Houston Mayor Sylvester Turner tweeted on Friday afternoon, Aug. 25: “Please think twice before trying to leave Houston en masse. No evacuation orders have been issued for the city.” He urged people to shelter in place, saying: “You literally cannot put 6.5 million people on the road. If you think the situation right now is bad, you give an order to evacuate, you are creating a nightmare.”
However, Gov. Greg Abbott, who declared a state of disaster for 30 Texas counties, encouraged Texans in coastal areas to evacuate their homes on Aug. 25. He urged people in the Houston area to evacuate and head north.
In his press conference, Abbott announced that the state of Texas had 41,000 shelter beds available for evacuees and more than 200 buses available to transport Texans out of coastal areas. Camping in state parks would be free for the duration of the hurricane emergency. (Texas Tribune, Aug. 25)
If just those in the Houston area had followed his advice, these facilities would have been immediately overwhelmed.
Both Mayor Turner and Gov. Abbott assigned responsibility for evacuation to individuals.
But what about the homeless? According to a local homeless shelter in Corpus Christi, an estimated 8,100 homeless were in the city before Harvey hit. About 300 people were crammed into a shelter. There’s no information about what happened to the rest. (New York Times, Aug. 25)
No gov’t plan to protect lives, property
Claiming that individuals are responsible for their own safety during a hurricane or other natural disaster ignores the fact that the old, the frail, the sick and the infirm do not have the capability to carry home four or five days’ food and water. Furthermore, diabetics need refrigeration for their insulin; the elderly can die when power cuts cause oxygen concentrators to fail.

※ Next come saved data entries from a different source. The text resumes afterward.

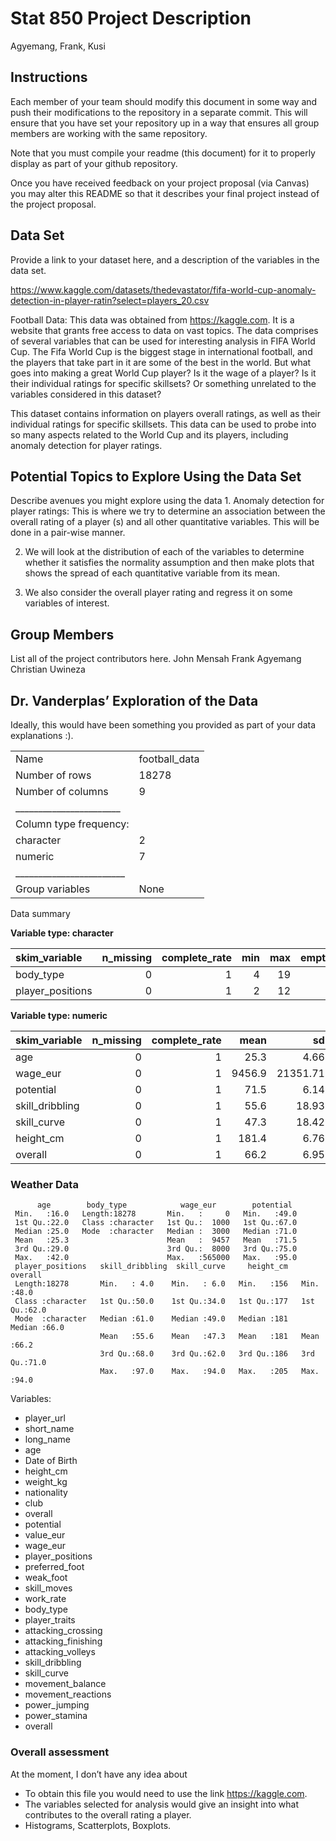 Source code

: Stat 850 Project Description
================
Agyemang, Frank, Kusi

## Instructions

Each member of your team should modify this document in some way and
push their modifications to the repository in a separate commit. This
will ensure that you have set your repository up in a way that ensures
all group members are working with the same repository.

Note that you must compile your readme (this document) for it to
properly display as part of your github repository.

Once you have received feedback on your project proposal (via Canvas)
you may alter this README so that it describes your final project
instead of the project proposal.

## Data Set

Provide a link to your dataset here, and a description of the variables
in the data set.

<https://www.kaggle.com/datasets/thedevastator/fifa-world-cup-anomaly-detection-in-player-ratin?select=players_20.csv>

Football Data: This data was obtained from <https://kaggle.com>. It is a
website that grants free access to data on vast topics. The data
comprises of several variables that can be used for interesting analysis
in FIFA World Cup. The Fifa World Cup is the biggest stage in
international football, and the players that take part in it are some of
the best in the world. But what goes into making a great World Cup
player? Is it the wage of a player? Is it their individual ratings for
specific skillsets? Or something unrelated to the variables considered
in this dataset?

This dataset contains information on players overall ratings, as well as
their individual ratings for specific skillsets. This data can be used
to probe into so many aspects related to the World Cup and its players,
including anomaly detection for player ratings.

## Potential Topics to Explore Using the Data Set

Describe avenues you might explore using the data 1. Anomaly detection
for player ratings: This is where we try to determine an association
between the overall rating of a player (s) and all other quantitative
variables. This will be done in a pair-wise manner.

2.  We will look at the distribution of each of the variables to
    determine whether it satisfies the normality assumption and then
    make plots that shows the spread of each quantitative variable from
    its mean.

3.  We also consider the overall player rating and regress it on some
    variables of interest.

## Group Members

List all of the project contributors here. John Mensah Frank Agyemang
Christian Uwineza

## Dr. Vanderplas’ Exploration of the Data

Ideally, this would have been something you provided as part of your
data explanations :).

|                                                  |               |
|:-------------------------------------------------|:--------------|
| Name                                             | football_data |
| Number of rows                                   | 18278         |
| Number of columns                                | 9             |
| \_\_\_\_\_\_\_\_\_\_\_\_\_\_\_\_\_\_\_\_\_\_\_   |               |
| Column type frequency:                           |               |
| character                                        | 2             |
| numeric                                          | 7             |
| \_\_\_\_\_\_\_\_\_\_\_\_\_\_\_\_\_\_\_\_\_\_\_\_ |               |
| Group variables                                  | None          |

Data summary

**Variable type: character**

| skim_variable    | n_missing | complete_rate | min | max | empty | n_unique | whitespace |
|:-----------------|----------:|--------------:|----:|----:|------:|---------:|-----------:|
| body_type        |         0 |             1 |   4 |  19 |     0 |       10 |          0 |
| player_positions |         0 |             1 |   2 |  12 |     0 |      643 |          0 |

**Variable type: numeric**

| skim_variable   | n_missing | complete_rate |   mean |       sd |  p0 |  p25 |  p50 |  p75 |   p100 | hist  |
|:----------------|----------:|--------------:|-------:|---------:|----:|-----:|-----:|-----:|-------:|:------|
| age             |         0 |             1 |   25.3 |     4.66 |  16 |   22 |   25 |   29 |     42 | ▆▇▆▂▁ |
| wage_eur        |         0 |             1 | 9456.9 | 21351.71 |   0 | 1000 | 3000 | 8000 | 565000 | ▇▁▁▁▁ |
| potential       |         0 |             1 |   71.5 |     6.14 |  49 |   67 |   71 |   75 |     95 | ▁▃▇▃▁ |
| skill_dribbling |         0 |             1 |   55.6 |    18.93 |   4 |   50 |   61 |   68 |     97 | ▂▁▅▇▁ |
| skill_curve     |         0 |             1 |   47.3 |    18.42 |   6 |   34 |   49 |   62 |     94 | ▃▆▇▇▁ |
| height_cm       |         0 |             1 |  181.4 |     6.76 | 156 |  177 |  181 |  186 |    205 | ▁▃▇▅▁ |
| overall         |         0 |             1 |   66.2 |     6.95 |  48 |   62 |   66 |   71 |     94 | ▂▇▇▂▁ |

### Weather Data

          age        body_type            wage_eur        potential   
     Min.   :16.0   Length:18278       Min.   :     0   Min.   :49.0  
     1st Qu.:22.0   Class :character   1st Qu.:  1000   1st Qu.:67.0  
     Median :25.0   Mode  :character   Median :  3000   Median :71.0  
     Mean   :25.3                      Mean   :  9457   Mean   :71.5  
     3rd Qu.:29.0                      3rd Qu.:  8000   3rd Qu.:75.0  
     Max.   :42.0                      Max.   :565000   Max.   :95.0  
     player_positions   skill_dribbling  skill_curve     height_cm      overall    
     Length:18278       Min.   : 4.0    Min.   : 6.0   Min.   :156   Min.   :48.0  
     Class :character   1st Qu.:50.0    1st Qu.:34.0   1st Qu.:177   1st Qu.:62.0  
     Mode  :character   Median :61.0    Median :49.0   Median :181   Median :66.0  
                        Mean   :55.6    Mean   :47.3   Mean   :181   Mean   :66.2  
                        3rd Qu.:68.0    3rd Qu.:62.0   3rd Qu.:186   3rd Qu.:71.0  
                        Max.   :97.0    Max.   :94.0   Max.   :205   Max.   :94.0  

Variables:

-   player_url
-   short_name
-   long_name
-   age
-   Date of Birth
-   height_cm
-   weight_kg
-   nationality
-   club
-   overall
-   potential
-   value_eur
-   wage_eur
-   player_positions
-   preferred_foot
-   weak_foot
-   skill_moves
-   work_rate
-   body_type
-   player_traits
-   attacking_crossing
-   attacking_finishing
-   attacking_volleys
-   skill_dribbling
-   skill_curve
-   movement_balance
-   movement_reactions
-   power_jumping
-   power_stamina
-   overall

### Overall assessment

At the moment, I don’t have any idea about

-   To obtain this file you would need to use the link
    <https://kaggle.com>.
-   The variables selected for analysis would give an insight into what
    contributes to the overall rating a player.
-   Histograms, Scatterplots, Boxplots.
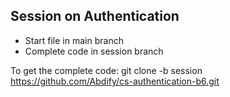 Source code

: ## Session on Authentication


- Start file in main branch
- Complete code in session branch


To get the complete code: git clone -b session https://github.com/Abdify/cs-authentication-b6.git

The Democratic Party and the big media like the New York Times, Washington Post, MSNBC, CNN and NPR make the point that Trump’s tweets are designed to obfuscate and minimize the impact of his decisions to attack transgendered members of the military and pardon Sheriff Joe Arpaio, as well as distract from the chaos in the White House staff.
These charges of Trump’s skulduggery are likely correct, but they miss the essential point. The U.S. government and the states of Texas and Louisiana do not have any real plans for dealing with hurricanes like Harvey and for protecting the lives and the property of the people.
The projected cuts in Trump’s budget for Homeland Security and the National Weather Service will directly impinge on how states and cities prepare for national emergencies.
Trump wants to cut $667 million out of FEMA programs and grants that help cities and states prepare Pre-Disaster Mitigation Programs. He wants to cut the National Oceanic and Atmospheric Administration, which includes the National Weather Service and the National Hurricane Center, by 16 percent. Research on the oceans and the atmosphere, which strives to understand the effects of global warming, would be cut by 32 percent.
These cuts unmask the real reason behind the chaotic, unplanned response to Harvey: Trump and the big bourgeoisie don’t want to spend any money or effort to help the poor, the needy, the oppressed and the workers survive.